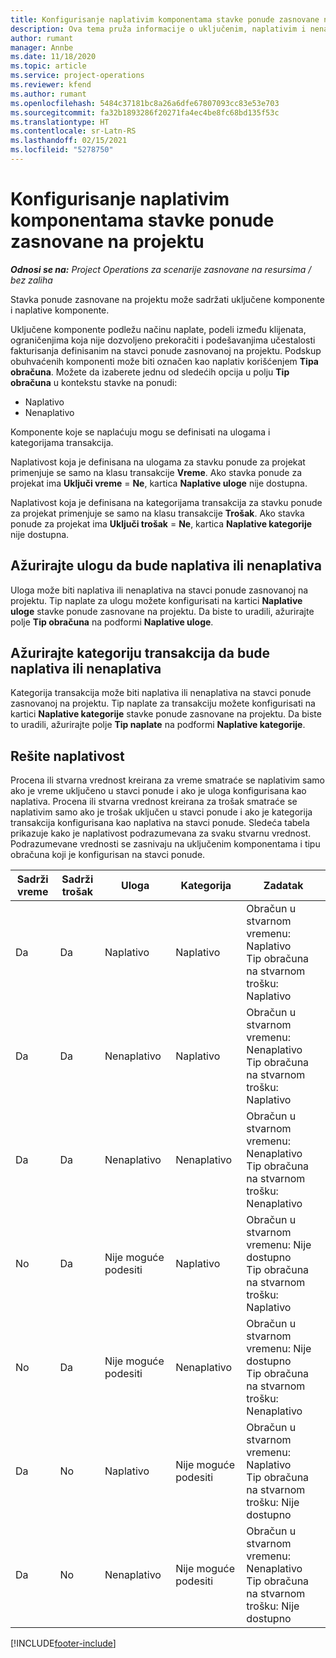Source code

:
 ```yaml
---
title: Konfigurisanje naplativim komponentama stavke ponude zasnovane na projektu
description: Ova tema pruža informacije o uključenim, naplativim i nenaplativim komponentama na stavkama ponuda zasnovanih na projektu.
author: rumant
manager: Annbe
ms.date: 11/18/2020
ms.topic: article
ms.service: project-operations
ms.reviewer: kfend
ms.author: rumant
ms.openlocfilehash: 5484c37181bc8a26a6dfe67807093cc83e53e703
ms.sourcegitcommit: fa32b1893286f20271fa4ec4be8fc68bd135f53c
ms.translationtype: HT
ms.contentlocale: sr-Latn-RS
ms.lasthandoff: 02/15/2021
ms.locfileid: "5278750"
---
```

# <a name="configure-the-chargeable-components-of-a-project-based-quote-line"></a>Konfigurisanje naplativim komponentama stavke ponude zasnovane na projektu

_**Odnosi se na:** Project Operations za scenarije zasnovane na resursima / bez zaliha_

Stavka ponude zasnovane na projektu može sadržati uključene komponente i naplative komponente.

Uključene komponente podležu načinu naplate, podeli između klijenata, ograničenjima koja nije dozvoljeno prekoračiti i podešavanjima učestalosti fakturisanja definisanim na stavci ponude zasnovanoj na projektu.
Podskup obuhvaćenih komponenti može biti označen kao naplativ korišćenjem **Tipa obračuna**. Možete da izaberete jednu od sledećih opcija u polju **Tip obračuna** u kontekstu stavke na ponudi:

   - Naplativo
   - Nenaplativo

Komponente koje se naplaćuju mogu se definisati na ulogama i kategorijama transakcija.

Naplativost koja je definisana na ulogama za stavku ponude za projekat primenjuje se samo na klasu transakcije **Vreme**. Ako stavka ponude za projekat ima **Uključi vreme** = **Ne**, kartica **Naplative uloge** nije dostupna.

Naplativost koja je definisana na kategorijama transakcija za stavku ponude za projekat primenjuje se samo na klasu transakcije **Trošak**. Ako stavka ponude za projekat ima **Uključi trošak** = **Ne**, kartica **Naplative kategorije** nije dostupna.

## <a name="update-a-role-to-be-chargeable-or-non-chargeable"></a>Ažurirajte ulogu da bude naplativa ili nenaplativa
Uloga može biti naplativa ili nenaplativa na stavci ponude zasnovanoj na projektu. Tip naplate za ulogu možete konfigurisati na kartici **Naplative uloge** stavke ponude zasnovane na projektu. Da biste to uradili, ažurirajte polje **Tip obračuna** na podformi **Naplative uloge**. 

## <a name="update-a-transaction-category-to-be-chargeable-or-non-chargeable"></a>Ažurirajte kategoriju transakcija da bude naplativa ili nenaplativa
Kategorija transakcija može biti naplativa ili nenaplativa na stavci ponude zasnovanoj na projektu. Tip naplate za transakciju možete konfigurisati na kartici **Naplative kategorije** stavke ponude zasnovane na projektu. Da biste to uradili, ažurirajte polje **Tip naplate** na podformi **Naplative kategorije**. 

## <a name="resolve-chargeability"></a>Rešite naplativost

Procena ili stvarna vrednost kreirana za vreme smatraće se naplativim samo ako je vreme uključeno u stavci ponude i ako je uloga konfigurisana kao naplativa.
Procena ili stvarna vrednost kreirana za trošak smatraće se naplativim samo ako je trošak uključen u stavci ponude i ako je kategorija transakcija konfigurisana kao naplativa na stavci ponude. Sledeća tabela prikazuje kako je naplativost podrazumevana za svaku stvarnu vrednost. Podrazumevane vrednosti se zasnivaju na uključenim komponentama i tipu obračuna koji je konfigurisan na stavci ponude.

| Sadrži vreme | Sadrži trošak | Uloga | Kategorija | Zadatak |
| --- | --- | --- | --- | --- |
| Da | Da | Naplativo | Naplativo | Obračun u stvarnom vremenu: Naplativo </br>Tip obračuna na stvarnom trošku: Naplativo |
| Da | Da | Nenaplativo | Naplativo | Obračun u stvarnom vremenu: Nenaplativo </br>Tip obračuna na stvarnom trošku: Naplativo |
| Da | Da | Nenaplativo | Nenaplativo | Obračun u stvarnom vremenu: Nenaplativo </br>Tip obračuna na stvarnom trošku: Nenaplativo |
| No | Da | Nije moguće podesiti | Naplativo | Obračun u stvarnom vremenu: Nije dostupno </br>Tip obračuna na stvarnom trošku: Naplativo |
| No | Da | Nije moguće podesiti | Nenaplativo | Obračun u stvarnom vremenu: Nije dostupno </br>Tip obračuna na stvarnom trošku: Nenaplativo |
| Da | No | Naplativo | Nije moguće podesiti | Obračun u stvarnom vremenu: Naplativo </br>Tip obračuna na stvarnom trošku: Nije dostupno |
| Da | No | Nenaplativo | Nije moguće podesiti | Obračun u stvarnom vremenu: Nenaplativo </br> Tip obračuna na stvarnom trošku: Nije dostupno |


[!INCLUDE[footer-include](../includes/footer-banner.md)]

### WHAT TO PRODUCE
For each line above that holds the string "transakcije", provide a copy of that line.

### YOUR RESPONSE
Naplativost koja je definisana na ulogama za stavku ponude za projekat primenjuje se samo na klasu transakcije **Vreme**. Ako stavka ponude za projekat ima **Uključi vreme** = **Ne**, kartica **Naplative uloge** nije dostupna.
Naplativost koja je definisana na kategorijama transakcija za stavku ponude za projekat primenjuje se samo na klasu transakcije **Trošak**. Ako stavka ponude za projekat ima **Uključi trošak** = **Ne**, kartica **Naplative kategorije** nije dostupna.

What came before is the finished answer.